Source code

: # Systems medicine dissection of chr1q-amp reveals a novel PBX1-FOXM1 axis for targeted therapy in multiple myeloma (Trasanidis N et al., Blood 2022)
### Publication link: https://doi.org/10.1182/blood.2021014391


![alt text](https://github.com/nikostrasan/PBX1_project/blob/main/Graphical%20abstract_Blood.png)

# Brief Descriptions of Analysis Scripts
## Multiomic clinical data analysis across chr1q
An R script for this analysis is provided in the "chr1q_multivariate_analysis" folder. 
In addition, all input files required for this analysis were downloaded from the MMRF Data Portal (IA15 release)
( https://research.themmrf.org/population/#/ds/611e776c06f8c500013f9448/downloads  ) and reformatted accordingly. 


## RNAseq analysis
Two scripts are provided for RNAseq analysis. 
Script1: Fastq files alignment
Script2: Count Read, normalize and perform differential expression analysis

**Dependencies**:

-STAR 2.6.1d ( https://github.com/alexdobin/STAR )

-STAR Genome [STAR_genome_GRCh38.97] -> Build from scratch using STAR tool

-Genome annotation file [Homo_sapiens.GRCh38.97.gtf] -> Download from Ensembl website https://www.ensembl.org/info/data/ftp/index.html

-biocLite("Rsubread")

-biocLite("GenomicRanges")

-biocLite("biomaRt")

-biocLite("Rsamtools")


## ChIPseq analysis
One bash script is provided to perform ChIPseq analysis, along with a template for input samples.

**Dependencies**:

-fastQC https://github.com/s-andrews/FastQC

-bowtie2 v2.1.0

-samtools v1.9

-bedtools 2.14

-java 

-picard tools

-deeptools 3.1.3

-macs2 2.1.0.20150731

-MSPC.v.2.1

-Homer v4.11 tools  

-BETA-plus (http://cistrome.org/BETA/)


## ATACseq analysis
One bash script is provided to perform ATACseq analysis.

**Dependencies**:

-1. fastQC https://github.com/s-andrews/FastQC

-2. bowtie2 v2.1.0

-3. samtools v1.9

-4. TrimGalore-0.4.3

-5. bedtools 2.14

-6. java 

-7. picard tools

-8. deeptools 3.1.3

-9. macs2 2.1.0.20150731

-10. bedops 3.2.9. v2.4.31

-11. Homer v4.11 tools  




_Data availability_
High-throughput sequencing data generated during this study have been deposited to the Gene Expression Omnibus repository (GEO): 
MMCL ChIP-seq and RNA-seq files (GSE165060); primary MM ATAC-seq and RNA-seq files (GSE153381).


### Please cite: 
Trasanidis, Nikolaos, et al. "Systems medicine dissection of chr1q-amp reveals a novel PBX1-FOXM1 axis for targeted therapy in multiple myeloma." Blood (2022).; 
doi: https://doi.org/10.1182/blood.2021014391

Task brief: What is wanted is an exact copy of the data.

Output of the exercise:
Source code

: # Systems medicine dissection of chr1q-amp reveals a novel PBX1-FOXM1 axis for targeted therapy in multiple myeloma (Trasanidis N et al., Blood 2022)
### Publication link: https://doi.org/10.1182/blood.2021014391


![alt text](https://github.com/nikostrasan/PBX1_project/blob/main/Graphical%20abstract_Blood.png)

# Brief Descriptions of Analysis Scripts
## Multiomic clinical data analysis across chr1q
An R script for this analysis is provided in the "chr1q_multivariate_analysis" folder. 
In addition, all input files required for this analysis were downloaded from the MMRF Data Portal (IA15 release)
( https://research.themmrf.org/population/#/ds/611e776c06f8c500013f9448/downloads  ) and reformatted accordingly. 


## RNAseq analysis
Two scripts are provided for RNAseq analysis. 
Script1: Fastq files alignment
Script2: Count Read, normalize and perform differential expression analysis

**Dependencies**:

-STAR 2.6.1d ( https://github.com/alexdobin/STAR )

-STAR Genome [STAR_genome_GRCh38.97] -> Build from scratch using STAR tool

-Genome annotation file [Homo_sapiens.GRCh38.97.gtf] -> Download from Ensembl website https://www.ensembl.org/info/data/ftp/index.html

-biocLite("Rsubread")

-biocLite("GenomicRanges")

-biocLite("biomaRt")

-biocLite("Rsamtools")


## ChIPseq analysis
One bash script is provided to perform ChIPseq analysis, along with a template for input samples.

**Dependencies**:

-fastQC https://github.com/s-andrews/FastQC

-bowtie2 v2.1.0

-samtools v1.9

-bedtools 2.14

-java 

-picard tools

-deeptools 3.1.3

-macs2 2.1.0.20150731

-MSPC.v.2.1

-Homer v4.11 tools  

-BETA-plus (http://cistrome.org/BETA/)


## ATACseq analysis
One bash script is provided to perform ATACseq analysis.

**Dependencies**:

-1. fastQC https://github.com/s-andrews/FastQC

-2. bowtie2 v2.1.0

-3. samtools v1.9

-4. TrimGalore-0.4.3

-5. bedtools 2.14

-6. java 

-7. picard tools

-8. deeptools 3.1.3

-9. macs2 2.1.0.20150731

-10. bedops 3.2.9. v2.4.31

-11. Homer v4.11 tools  




_Data availability_
High-throughput sequencing data generated during this study have been deposited to the Gene Expression Omnibus repository (GEO): 
MMCL ChIP-seq and RNA-seq files (GSE165060); primary MM ATAC-seq and RNA-seq files (GSE153381).


### Please cite: 
Trasanidis, Nikolaos, et al. "Systems medicine dissection of chr1q-amp reveals a novel PBX1-FOXM1 axis for targeted therapy in multiple myeloma." Blood (2022).; 
doi: https://doi.org/10.1182/blood.2021014391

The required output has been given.